>>24706370
>When separated that way, why is coping the only subjective value?
Its just the next logical step. For example just look at Tolstoys 4 ways of responding to lifes meaninglessness:
1. Ignorance: not knowing, not understanding, that life is an evil and an absurdity. People of this sort have not yet understood that question of life
2. Epicureanism: While knowing the hopelessness of life, it makes use of the advantages one has. People in this circle are furnished with more of welfare than of hardship, and their moral dullness makes it possible for them to forget the advantage of their position is accidental.
3. Strength and energy:Having understood that it is better to be dead than to be alive, and that it is best of all not to exist, they act accordingly and promptly end this stupid joke.
4. Weakness: consists in seeing the truth of the situation and yet clinging to life, knowing in advance that nothing can come of it. People of this kind know that death is better than life, but not having the strength to act rationally - to end the deception quickly and kill themselves - they seem to wait for something.
Note from Tolstoy to the epicureans:
„The dullness of these people’s imagination enables them to forget the things that gave Buddha no peace — the inevitability of sickness, old age, and death, which today or tomorrow will destroy all these pleasures.“
„I could not imitate these people, since I did not lack imagination and could not pretend that I did. Like every man who truly lives, I could not turn my eyes away from the mice and the dragon once I had seen them.“
I am currently at the fourth, trying my best to imitate the second. But maybe I will find strength in the future.

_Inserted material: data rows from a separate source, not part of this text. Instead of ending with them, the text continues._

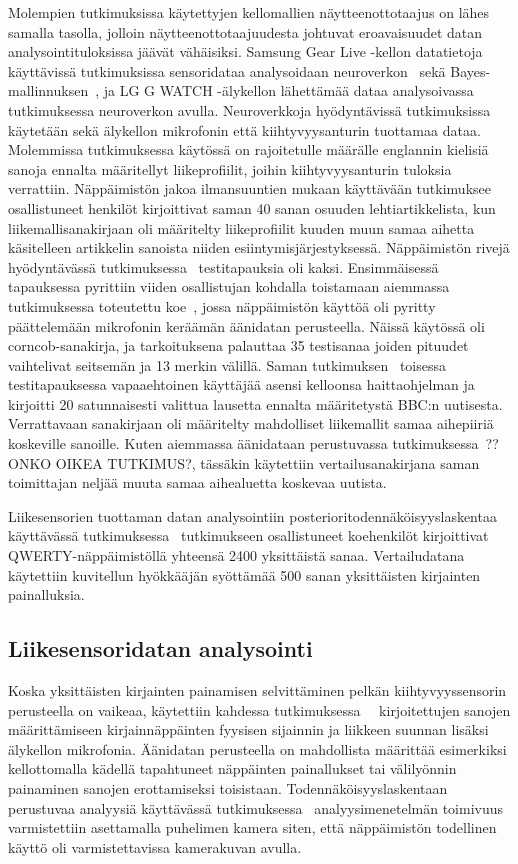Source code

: \documentclass[finnish]{tktltiki2}
\theoremstyle{definition}
\theoremstyle{remark}
\begin{document}
Molempien tutkimuksissa käytettyjen kellomallien näytteenottotaajus on lähes samalla tasolla, jolloin näytteenottotaajuudesta johtuvat eroavaisuudet datan analysointituloksissa jäävät vähäisiksi. Samsung Gear Live -kellon datatietoja käyttävissä tutkimuksissa sensoridataa analysoidaan neuroverkon~\cite{maiti} sekä Bayes-mallinnuksen~\cite{mole}, ja LG G WATCH -älykellon lähettämää dataa analysoivassa tutkimuksessa neuroverkon avulla. Neuroverkkoja hyödyntävissä tutkimuksissa~\cite{maiti}~\cite{liu} käytetään sekä älykellon mikrofonin että kiihtyvyysanturin tuottamaa dataa. Molemmissa tutkimuksessa käytössä on rajoitetulle määrälle englannin kielisiä sanoja ennalta määritellyt liikeprofiilit, joihin kiihtyvyysanturin tuloksia verrattiin. Näppäimistön jakoa ilmansuuntien mukaan käyttävään tutkimuksee~\cite{maiti} osallistuneet henkilöt kirjoittivat saman 40 sanan osuuden lehtiartikkelista, kun liikemallisanakirjaan oli määritelty liikeprofiilit kuuden muun samaa aihetta käsitelleen artikkelin sanoista niiden esiintymisjärjestyksessä.
Näppäimistön rivejä hyödyntävässä tutkimuksessa~\cite{liu} testitapauksia oli kaksi. Ensimmäisessä tapauksessa pyrittiin viiden osallistujan kohdalla toistamaan aiemmassa tutkimuksessa toteutettu koe~\cite{berger}, jossa näppäimistön käyttöä oli pyritty päättelemään mikrofonin keräämän äänidatan perusteella. Näissä käytössä oli corncob-sanakirja, ja tarkoituksena palauttaa 35 testisanaa joiden pituudet vaihtelivat seitsemän ja 13 merkin välillä. 
Saman tutkimuksen~\cite{liu} toisessa testitapauksessa vapaaehtoinen käyttäjää asensi kelloonsa haittaohjelman ja kirjoitti 20 satunnaisesti valittua lausetta ennalta määritetystä BBC:n uutisesta. Verrattavaan sanakirjaan oli määritelty mahdolliset liikemallit samaa aihepiiriä koskeville sanoille. Kuten aiemmassa äänidataan perustuvassa tutkimuksessa~\cite{mar}??ONKO OIKEA TUTKIMUS?, tässäkin käytettiin vertailusanakirjana saman toimittajan neljää muuta samaa aihealuetta koskevaa uutista. 

Liikesensorien tuottaman datan analysointiin posterioritodennäköisyyslaskentaa käyttävässä tutkimuksessa~\cite{mole} tutkimukseen osallistuneet koehenkilöt kirjoittivat QWERTY-näppäimistöllä yhteensä 2400 yksittäistä sanaa. Vertailudatana käytettiin kuvitellun hyökkääjän syöttämää 500 sanan yksittäisten kirjainten painalluksia.


\subsection{Liikesensoridatan analysointi}
Koska yksittäisten kirjainten painamisen selvittäminen pelkän kiihtyvyyssensorin perusteella on vaikeaa, käytettiin kahdessa tutkimuksessa~\cite{maiti}~\cite{liu} kirjoitettujen sanojen määrittämiseen kirjainnäppäinten fyysisen sijainnin ja liikkeen suunnan lisäksi älykellon mikrofonia. Äänidatan perusteella on mahdollista määrittää esimerkiksi kellottomalla kädellä tapahtuneet näppäinten painallukset tai välilyönnin painaminen sanojen erottamiseksi toisistaan. Todennäköisyyslaskentaan perustuvaa analyysiä käyttävässä tutkimuksessa~\cite{mole} analyysimenetelmän toimivuus varmistettiin asettamalla puhelimen kamera siten, että näppäimistön todellinen käyttö oli varmistettavissa kamerakuvan avulla.
\end{document}
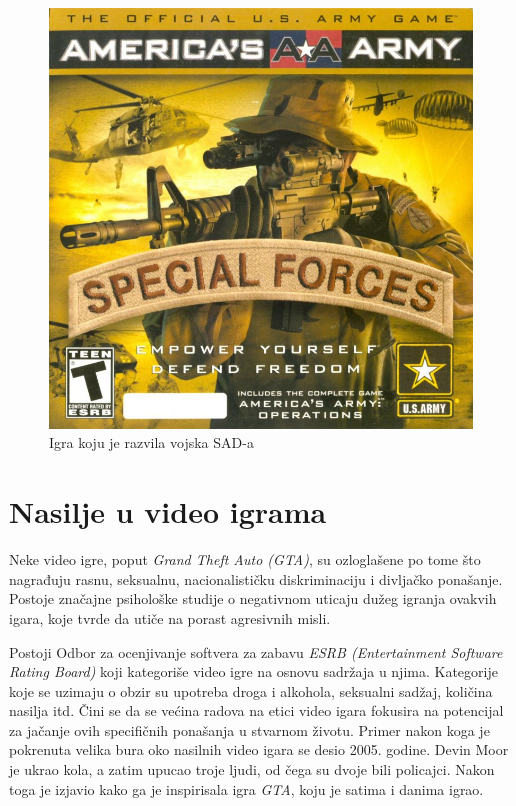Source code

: \documentclass[a4paper]{article}
\begin{document}
\begin{figure}[h!]
	\begin{center}
		\includegraphics[scale=1]{americasarmy.jpg}
	\end{center}
	\caption{Igra koju je razvila vojska SAD-a}
\end{figure}

\newpage

\section{Nasilje u video igrama}
\label{sec:nasilje}
Neke video igre, poput {\em Grand Theft Auto (GTA)}, su ozloglašene po tome što 
nagrađuju rasnu, seksualnu, nacionalističku diskriminaciju i divljačko ponašanje. Postoje 
značajne psihološke studije o negativnom uticaju dužeg igranja ovakvih igara, koje tvrde da utiče na porast
agresivnih misli. 

Postoji Odbor za ocenjivanje softvera za zabavu {\em ESRB (Entertainment Software Rating Board)} koji kategoriše
video igre na osnovu sadržaja u njima. Kategorije koje se uzimaju o obzir su upotreba droga i alkohola, seksualni sadžaj,
količina nasilja itd. Čini se da se većina radova na etici video igara fokusira na potencijal za
jačanje ovih specifičnih ponašanja u stvarnom životu. Primer nakon koga je pokrenuta velika bura oko nasilnih video igara
se desio 2005. godine. Devin Moor je ukrao kola, a zatim upucao troje ljudi, od čega su dvoje bili policajci.
Nakon toga je izjavio kako ga je inspirisala igra {\em GTA}, koju je satima i danima igrao.\cite{cbs_devim_moor}
\end{document}
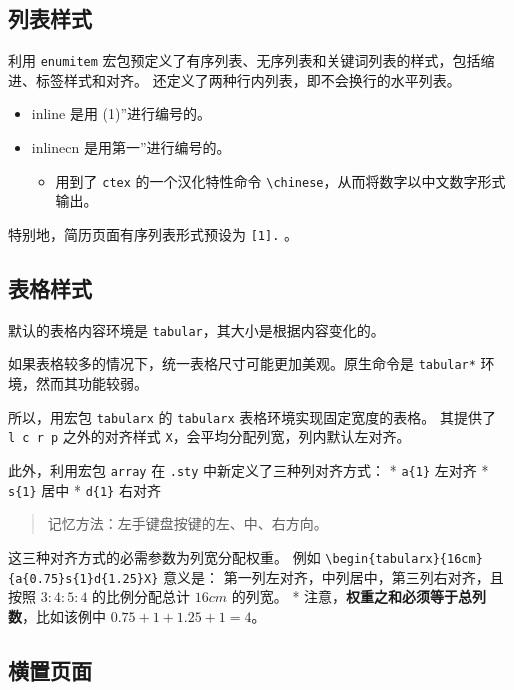 \documentclass[../Main/thesis.tex]{subfiles}
\begin{document}
\subsection{列表样式}

利用 \texttt{enumitem}
宏包预定义了有序列表、无序列表和关键词列表的样式，包括缩进、标签样式和对齐。
还定义了两种行内列表，即不会换行的水平列表。

\begin{itemize}
\item
  inline 是用 (1)''进行编号的。
\item
  inlinecn 是用第一''进行编号的。

  \begin{itemize}
  \item
    用到了 \texttt{ctex} 的一个汉化特性命令
    \texttt{\textbackslash{}chinese}，从而将数字以中文数字形式输出。
  \end{itemize}
\end{itemize}

特别地，简历页面有序列表形式预设为 \texttt{[1].} 。

\subsection{表格样式}

默认的表格内容环境是 \texttt{tabular}，其大小是根据内容变化的。

如果表格较多的情况下，统一表格尺寸可能更加美观。原生命令是
\texttt{tabular*} 环境，然而其功能较弱。

所以，用宏包 \texttt{tabularx} 的 \texttt{tabularx}
表格环境实现固定宽度的表格。 其提供了 \texttt{l\ c\ r\ p} 之外的对齐样式
\texttt{X}，会平均分配列宽，列内默认左对齐。

此外，利用宏包 \texttt{array} 在 \texttt{.sty}
中新定义了三种列对齐方式： * \texttt{a\{1\}} 左对齐 * \texttt{s\{1\}}
居中 * \texttt{d\{1\}} 右对齐

\begin{quote}
记忆方法：左手键盘按键的左、中、右方向。
\end{quote}

这三种对齐方式的必需参数为列宽分配权重。 例如
\texttt{\textbackslash{}begin\{tabularx\}\{16cm\}\{a\{0.75\}s\{1\}d\{1.25\}X\}}
意义是： 第一列左对齐，中列居中，第三列右对齐，且按照 \(3:4:5:4\)
的比例分配总计 \(16cm\) 的列宽。 *
注意，\textbf{权重之和必须等于总列数}，比如该例中 \(0.75+1+1.25+1=4\)。

\subsection{横置页面}
\end{document}

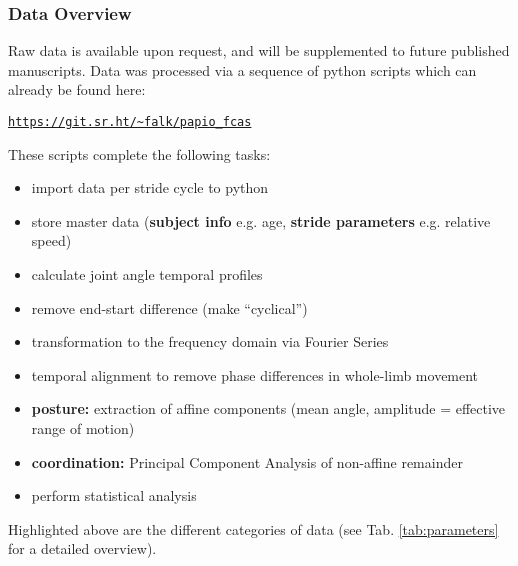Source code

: \subsubsection{Data Overview}
\label{intro:dataprep}
Raw data is available upon request, and will be supplemented to future published manuscripts.
Data was processed via a sequence of python scripts which can already be found here: \begin{center}\href{https://git.sr.ht/\~falk/papio\_fcas}{\nolinkurl{https://git.sr.ht/~falk/papio_fcas}}\end{center}
These scripts complete the following tasks:
\begin{itemize}
\item import data per stride cycle to python
\item store master data (\textbf{subject info} e.g. age, \textbf{stride parameters} e.g. relative speed)
\item calculate joint angle temporal profiles
\item remove end-start difference (make ``cyclical'')
\item transformation to the frequency domain via Fourier Series
\item temporal alignment to remove phase differences in whole-limb movement
\item \textbf{posture:} extraction of affine components (mean angle, amplitude = effective range of motion)
\item \textbf{coordination:} Principal Component Analysis of non-affine remainder
\item perform statistical analysis
\end{itemize}


Highlighted above are the different categories of data (see Tab. \ref{tab:parameters} for a detailed overview).


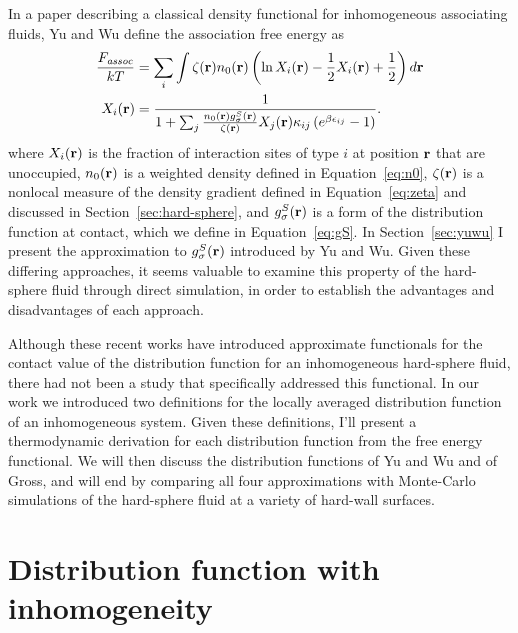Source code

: In a paper describing a classical density functional for
inhomogeneous associating
fluids\cite{yu2002fmt-dft-inhomogeneous-associating}, Yu and Wu define
the association free energy as
\begin{align}
  \frac{F_\textit{assoc}}{kT} &= \sum_i \int \zeta(\textbf{r})n_0(\textbf{r}) \left(\ln X_i(\textbf{r}) - \frac12
  X_i(\textbf{r}) + \frac12\right) d\textbf{r} \label{eq:Aassoc} \\
  X_i(\textbf{r}) &= \frac{1}{1 + \sum_j \frac{n_0(\textbf{r}) g_\sigma^{S}(\textbf{r})}{\zeta(\textbf{r})}
                                 X_j(\textbf{r})\kappa_{ij} \left(e^{\beta
                                   \epsilon_{ij}}-1\right)}.
  \label{eq:Aassoctwo}
\end{align}
where $X_i(\textbf{r})$ is the fraction of interaction sites of type $i$ at
position $\textbf{r}$ that are unoccupied, $n_0(\textbf{r})$ is a weighted density
defined in Equation~\ref{eq:n0}, $\zeta(\textbf{r})$ is a nonlocal measure of
the density gradient defined in Equation~\ref{eq:zeta} and discussed
in Section~\ref{sec:hard-sphere}, and $g_\sigma^S(\textbf{r})$ is a form of
the distribution function at contact, which we define in
Equation~\ref{eq:gS}.  In Section~\ref{sec:yuwu} I present the
approximation to $g_\sigma^S(\textbf{r})$ introduced by Yu and Wu.  Given
these differing approaches, it seems valuable to examine this property
of the hard-sphere fluid through direct simulation, in order to
establish the advantages and disadvantages of each approach.

Although these recent works have introduced approximate functionals
for the contact value of the distribution function for an
inhomogeneous hard-sphere
fluid\cite{yu2002fmt-dft-inhomogeneous-associating, gross2009density},
there had not been a study that specifically addressed this
functional.
%
In our work we introduced two definitions for the locally averaged
distribution function of an inhomogeneous system.
%
%
Given these definitions, I'll present a thermodynamic derivation for
each distribution function from the free energy functional.  We will
then discuss the distribution functions of Yu and Wu and of Gross, and
will end by comparing all four approximations with Monte-Carlo
simulations of the hard-sphere fluid at a variety of hard-wall
surfaces.


\section{Distribution function with inhomogeneity}

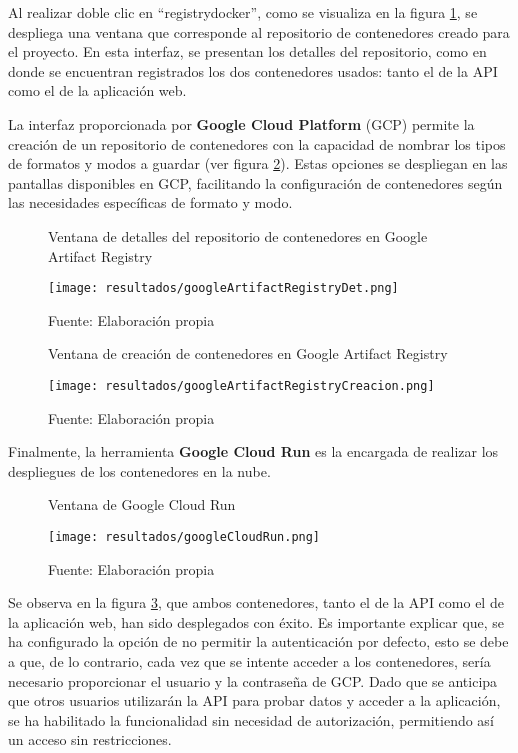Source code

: Al realizar doble clic en ``registrydocker'', como se visualiza en la figura \ref{fig:figuraGoogleArtifactRegistryDet}, se despliega una ventana que corresponde al repositorio de contenedores creado para el proyecto. En esta interfaz, se presentan los detalles del repositorio, como en donde se encuentran registrados los dos contenedores usados: tanto el de la API como el de la aplicación web. \newline

La interfaz proporcionada por \textbf{Google Cloud Platform} (GCP) permite la creación de un repositorio de contenedores con la capacidad de nombrar los tipos de formatos y modos a guardar (ver figura \ref{fig:figuraGoogleArtifactRegistryCreacion}). Estas opciones se despliegan en las pantallas disponibles en GCP, facilitando la configuración de contenedores según las necesidades específicas de formato y modo.

\newpage

\begin{figure}[h]
	\centering
	\caption{Ventana de detalles del repositorio de contenedores en Google Artifact Registry}
	\texttt{[image: resultados/googleArtifactRegistryDet.png]}
	\caption*{\footnotesize Fuente: Elaboración propia}
	\label{fig:figuraGoogleArtifactRegistryDet}
\end{figure}

\newpage

\begin{figure}[h]
	\centering
	\caption{Ventana de creación de contenedores en Google Artifact Registry}
	\texttt{[image: resultados/googleArtifactRegistryCreacion.png]}
	\caption*{\footnotesize Fuente: Elaboración propia}
	\label{fig:figuraGoogleArtifactRegistryCreacion}
\end{figure}

\newpage

Finalmente, la herramienta \textbf{Google Cloud Run} es la encargada de realizar los despliegues de los contenedores en la nube.

\begin{figure}[h]
	\centering
	\caption{Ventana de Google Cloud Run}
	\texttt{[image: resultados/googleCloudRun.png]}
	\caption*{\footnotesize Fuente: Elaboración propia}
	\label{fig:figuraGoogleCloudRun}
\end{figure}

Se observa en la figura \ref{fig:figuraGoogleCloudRun}, que ambos contenedores, tanto el de la API como el de la aplicación web, han sido desplegados con éxito. Es importante explicar que, se ha configurado la opción de no permitir la autenticación por defecto, esto se debe a que, de lo contrario, cada vez que se intente acceder a los contenedores, sería necesario proporcionar el usuario y la contraseña de GCP. Dado que se anticipa que otros usuarios utilizarán la API para probar datos y acceder a la aplicación, se ha habilitado la funcionalidad sin necesidad de autorización, permitiendo así un acceso sin restricciones. \newline

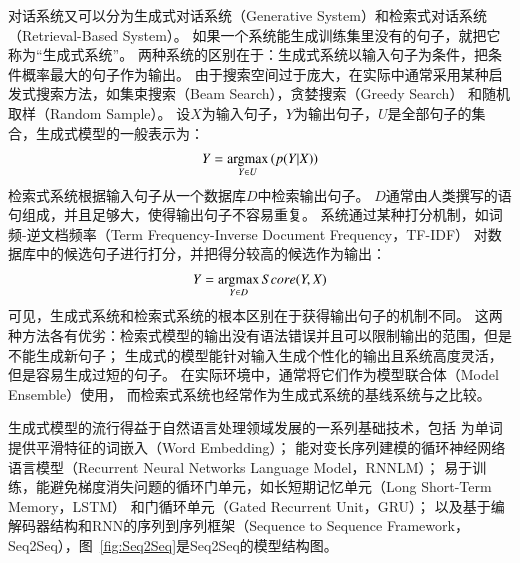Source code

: 对话系统又可以分为生成式对话系统（Generative System）和检索式对话系统（Retrieval-Based System）。
如果一个系统能生成训练集里没有的句子，就把它称为“生成式系统”。
两种系统的区别在于：生成式系统以输入句子为条件，把条件概率最大的句子作为输出。
由于搜索空间过于庞大，在实际中通常采用某种启发式搜索方法，如集束搜索（Beam Search），贪婪搜索（Greedy Search）
和随机取样（Random Sample）。
设$X$为输入句子，$Y$为输出句子，$U$是全部句子的集合，生成式模型的一般表示为：
\begin{align}
    Y = \operatorname*{argmax}_{Y\in U} \left(p(Y|X)\right)
\end{align}
检索式系统根据输入句子从一个数据库$D$中检索输出句子。
$D$通常由人类撰写的语句组成，并且足够大，使得输出句子不容易重复。
系统通过某种打分机制，如词频-逆文档频率（Term Frequency-Inverse Document Frequency，TF-IDF）
对数据库中的候选句子进行打分，并把得分较高的候选作为输出：
\begin{align}
    Y = \operatorname*{argmax}_{Y\in D} Score(Y, X)
\end{align}
可见，生成式系统和检索式系统的根本区别在于获得输出句子的机制不同。
这两种方法各有优劣：检索式模型的输出没有语法错误并且可以限制输出的范围，但是不能生成新句子；
生成式的模型能针对输入生成个性化的输出且系统高度灵活，但是容易生成过短的句子。
在实际环境中，通常将它们作为模型联合体（Model Ensemble）使用，
而检索式系统也经常作为生成式系统的基线系统与之比较。

生成式模型的流行得益于自然语言处理领域发展的一系列基础技术，包括
为单词提供平滑特征的词嵌入（Word Embedding）；
能对变长序列建模的循环神经网络语言模型（Recurrent Neural Networks Language Model，RNNLM）；
易于训练，能避免梯度消失问题的循环门单元，如长短期记忆单元（Long Short-Term Memory，LSTM）
和门循环单元（Gated Recurrent Unit，GRU）；
以及基于编解码器结构和RNN的序列到序列框架（Sequence to Sequence Framework，Seq2Seq），图~\ref{fig:Seq2Seq}是Seq2Seq的模型结构图。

>If coping has subjective value, then it seems reasonable to think so does pleasure and contentment
Sure. That may be in the form of religion, drugs or a coping mechanism like that of Cioran.
>If you care not just about your own coping but that of others, there's value to change things and not just passively go with the flow.
The people I care about seem to do good on their own. But there isn't anything I could really do for them, that they couldn't do better for themselves. They have other stuff that is important. You may want to be rich, but your mother may want to be closer to god while your father wants an European fascist Imperium. So either you give up on your values and help them or you just don't.
But ultimately nothing changes for them anyways. Just look at the hedonic treadmill. In the end, the pleasure would just become the norm and nothing changed. Nothing ever happens.
>If you do put stock into subjective value, what would it matter if there was a lack of objective value?
Because you would always know that all the effort goes down the void. You may be rich at the end of life, but the process of getting there would feel pointless, while the final result is a nothing burger.